Wednesday, April 24, 2024

Helping Christi

 in January of 2007 we went for the 20 week ultrasound at a small imaging clinic in Taylor, Arizona. We were excited and the tech was silent. Expecting it was standard operating procedure, we waited for the doctor's read of it. The phone rang a few days later inviting us to visit a specialist 3 hours away in the Phoenix Valley to investigate "abnormalities." When we made the trip, the specialist brought us in, hypothesized about a defect called "holoprosencephaly" with an incredibly high mortality rate and suggested abortion. We caught our breath, asked if Deana was at risk, and refused. He transferred our care.

The next doctor gave us one of only two prognoses that we have ever received for Christi. He told us that while in the womb she was in a safe place, but whatever was going on in that head of hers would be too much for her to survive more than a few minutes to a few hours after birth. That was all we could expect. 

Trusting that families are forever, we decided to loose no time building a relationship with our girl and began singing nightly to Deana's growing belly. "I am a Child of God" was the standard, and we hoped together for opportunities to lead guide and walk beside our sweet girl through whatever life held for her. 

March 29th was the scheduled C-section delivery. The pressure in her head had caused it to grow off the charts and she needed to come 2 months earlier than expected. We steeled ourselves, but were overjoyed to welcome our rather robust looking 4 lb 14 oz angel into the world. 

The doctors worked hard to stabilize her and then collect tests and samples to determine how they could best help. I followed - with a finger for her to hold and a familiar song on my lips. And when I sang it was powerfully clear - She knew me! She would quickly calm down and listen intently whatever was going on to hear our common plea that Heaven would lead us, guide us and help us find the way.

Within hours of birth they made a hole and inserted a tube into her head to relieve the pressure. 10 ounces and three days later, her now overlapping head plates created a curious spectacle. But she was here! she was ours! And she was beautiful!

The doctors determined now that she had suffered a stroke in utero killing some and disfiguring other parts of her brain. She had prenatal hydrocephalus and the fluid pressure in her head had literally been smashing her brain tissue against the inside of her skull. 8 days after her birth - on the 6th of April she had her first of many shunts placed to keep a regular fluid pressure in her head. The ensuing years included all sorts of new experiences and helps: head shaping helmets, feeding tubes, and seizure meds. Occupational, speech, and physical therapists came to our home became part of our routine. Milestones we had taken for granted and used to compare our children against others with our first two children became priceless and personal miracles. Talking was maybe the most normal milestone she reached around age two. She took her first steps at age 5. Before she began schooling, at 4, Christi's cognitive function testing revealed that she was significantly behind in all categories except one. She had the auditory memory of a 9 year old! She loved music and we felt so grateful for those early feelings to sing to her. 

Jospeh Smith taught: "All the minds and spirits that God ever sent into the world are susceptible of enlargement" (Teachings, 354).
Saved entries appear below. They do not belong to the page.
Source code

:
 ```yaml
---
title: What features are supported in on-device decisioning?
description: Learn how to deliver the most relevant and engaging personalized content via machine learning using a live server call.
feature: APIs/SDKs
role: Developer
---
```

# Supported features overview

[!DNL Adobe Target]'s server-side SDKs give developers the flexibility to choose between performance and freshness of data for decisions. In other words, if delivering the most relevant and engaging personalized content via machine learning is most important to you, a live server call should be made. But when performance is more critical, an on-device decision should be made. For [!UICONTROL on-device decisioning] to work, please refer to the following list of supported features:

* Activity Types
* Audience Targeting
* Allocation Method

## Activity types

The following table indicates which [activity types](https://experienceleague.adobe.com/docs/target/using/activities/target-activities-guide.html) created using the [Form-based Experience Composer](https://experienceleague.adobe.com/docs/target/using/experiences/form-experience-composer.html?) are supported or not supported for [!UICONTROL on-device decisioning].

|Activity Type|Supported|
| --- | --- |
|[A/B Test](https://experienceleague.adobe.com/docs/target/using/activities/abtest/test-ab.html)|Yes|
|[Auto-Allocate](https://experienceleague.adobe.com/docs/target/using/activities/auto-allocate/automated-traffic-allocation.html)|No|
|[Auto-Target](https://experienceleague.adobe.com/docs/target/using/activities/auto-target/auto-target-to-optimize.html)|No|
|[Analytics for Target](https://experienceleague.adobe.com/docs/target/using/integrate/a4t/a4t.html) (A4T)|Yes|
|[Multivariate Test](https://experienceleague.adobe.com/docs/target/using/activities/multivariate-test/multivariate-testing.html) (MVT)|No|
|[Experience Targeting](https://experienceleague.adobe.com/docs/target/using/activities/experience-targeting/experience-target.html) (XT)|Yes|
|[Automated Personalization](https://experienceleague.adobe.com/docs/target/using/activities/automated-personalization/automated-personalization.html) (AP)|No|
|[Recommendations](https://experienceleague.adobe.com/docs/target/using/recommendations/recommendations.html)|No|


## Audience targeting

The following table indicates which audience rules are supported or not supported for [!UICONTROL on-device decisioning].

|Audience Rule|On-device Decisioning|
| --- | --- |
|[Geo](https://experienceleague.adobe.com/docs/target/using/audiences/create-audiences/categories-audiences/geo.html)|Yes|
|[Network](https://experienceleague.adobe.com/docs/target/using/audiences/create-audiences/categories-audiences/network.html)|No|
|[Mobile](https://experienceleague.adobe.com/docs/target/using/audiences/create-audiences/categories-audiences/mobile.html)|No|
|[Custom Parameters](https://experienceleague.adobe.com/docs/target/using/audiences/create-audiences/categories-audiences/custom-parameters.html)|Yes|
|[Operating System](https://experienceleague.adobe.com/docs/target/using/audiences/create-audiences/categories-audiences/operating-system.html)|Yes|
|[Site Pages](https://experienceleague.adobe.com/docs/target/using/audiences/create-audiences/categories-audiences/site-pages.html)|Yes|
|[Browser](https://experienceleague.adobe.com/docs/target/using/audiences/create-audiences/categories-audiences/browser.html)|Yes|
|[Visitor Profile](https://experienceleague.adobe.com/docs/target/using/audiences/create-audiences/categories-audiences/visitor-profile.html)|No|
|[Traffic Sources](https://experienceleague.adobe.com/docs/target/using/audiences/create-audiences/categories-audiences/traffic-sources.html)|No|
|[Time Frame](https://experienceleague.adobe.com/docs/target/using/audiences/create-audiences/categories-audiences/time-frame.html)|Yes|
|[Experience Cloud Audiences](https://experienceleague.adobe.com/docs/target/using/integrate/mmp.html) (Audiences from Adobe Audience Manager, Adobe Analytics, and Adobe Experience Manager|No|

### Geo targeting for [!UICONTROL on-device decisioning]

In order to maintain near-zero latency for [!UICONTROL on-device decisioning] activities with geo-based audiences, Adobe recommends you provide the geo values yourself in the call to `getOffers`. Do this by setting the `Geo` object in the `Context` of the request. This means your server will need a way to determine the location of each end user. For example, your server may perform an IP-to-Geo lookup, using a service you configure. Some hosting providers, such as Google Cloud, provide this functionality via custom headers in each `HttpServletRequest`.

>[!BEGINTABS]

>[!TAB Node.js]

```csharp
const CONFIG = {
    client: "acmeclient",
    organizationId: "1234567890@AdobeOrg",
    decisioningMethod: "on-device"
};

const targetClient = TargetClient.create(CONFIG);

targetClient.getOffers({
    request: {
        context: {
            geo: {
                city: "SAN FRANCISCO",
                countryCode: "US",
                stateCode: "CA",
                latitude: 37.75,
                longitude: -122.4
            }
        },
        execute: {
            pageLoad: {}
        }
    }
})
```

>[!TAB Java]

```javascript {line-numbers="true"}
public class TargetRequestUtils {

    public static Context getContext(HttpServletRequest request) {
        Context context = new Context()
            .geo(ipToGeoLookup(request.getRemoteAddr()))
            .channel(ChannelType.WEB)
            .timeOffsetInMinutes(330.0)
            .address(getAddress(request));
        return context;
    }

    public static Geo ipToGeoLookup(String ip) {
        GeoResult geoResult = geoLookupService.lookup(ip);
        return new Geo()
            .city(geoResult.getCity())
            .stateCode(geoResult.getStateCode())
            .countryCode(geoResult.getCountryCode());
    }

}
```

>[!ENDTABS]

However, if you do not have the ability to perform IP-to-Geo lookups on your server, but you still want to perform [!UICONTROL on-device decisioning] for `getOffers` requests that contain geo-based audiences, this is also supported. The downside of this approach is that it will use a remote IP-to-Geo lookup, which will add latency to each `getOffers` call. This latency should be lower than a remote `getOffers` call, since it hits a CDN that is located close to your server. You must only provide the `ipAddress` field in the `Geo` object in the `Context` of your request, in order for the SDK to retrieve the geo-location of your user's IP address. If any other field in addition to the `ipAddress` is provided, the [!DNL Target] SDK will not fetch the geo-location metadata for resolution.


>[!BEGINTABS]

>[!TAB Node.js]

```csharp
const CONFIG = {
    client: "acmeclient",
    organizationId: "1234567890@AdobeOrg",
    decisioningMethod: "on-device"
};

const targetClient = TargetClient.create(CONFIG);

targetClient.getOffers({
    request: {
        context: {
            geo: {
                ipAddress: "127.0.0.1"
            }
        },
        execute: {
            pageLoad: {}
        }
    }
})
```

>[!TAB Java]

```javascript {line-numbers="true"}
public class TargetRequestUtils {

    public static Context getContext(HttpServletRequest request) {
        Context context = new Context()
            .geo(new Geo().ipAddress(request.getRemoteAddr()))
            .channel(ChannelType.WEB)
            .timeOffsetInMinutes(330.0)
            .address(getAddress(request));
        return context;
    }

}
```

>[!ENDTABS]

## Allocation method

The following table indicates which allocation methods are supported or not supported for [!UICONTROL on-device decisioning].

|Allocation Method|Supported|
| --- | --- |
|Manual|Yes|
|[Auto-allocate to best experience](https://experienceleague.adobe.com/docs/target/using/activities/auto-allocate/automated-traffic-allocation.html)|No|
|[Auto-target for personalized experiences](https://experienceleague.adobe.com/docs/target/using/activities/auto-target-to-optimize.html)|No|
Parents naturally hold the primary responsibility to nurture that growth. With our first two children, that looked pretty standard, setting goals for milestones, school, sports, etc.. With Christi, sometimes it felt like all we could do just to keep her alive. Her growth and progress were punctuated dramatically with life threatening episodes from time to time. Shunts would fail, seizures wouldn't stop etc.. We joked with life flight teams occasionally about the frequent flyer miles that we must be accruing. 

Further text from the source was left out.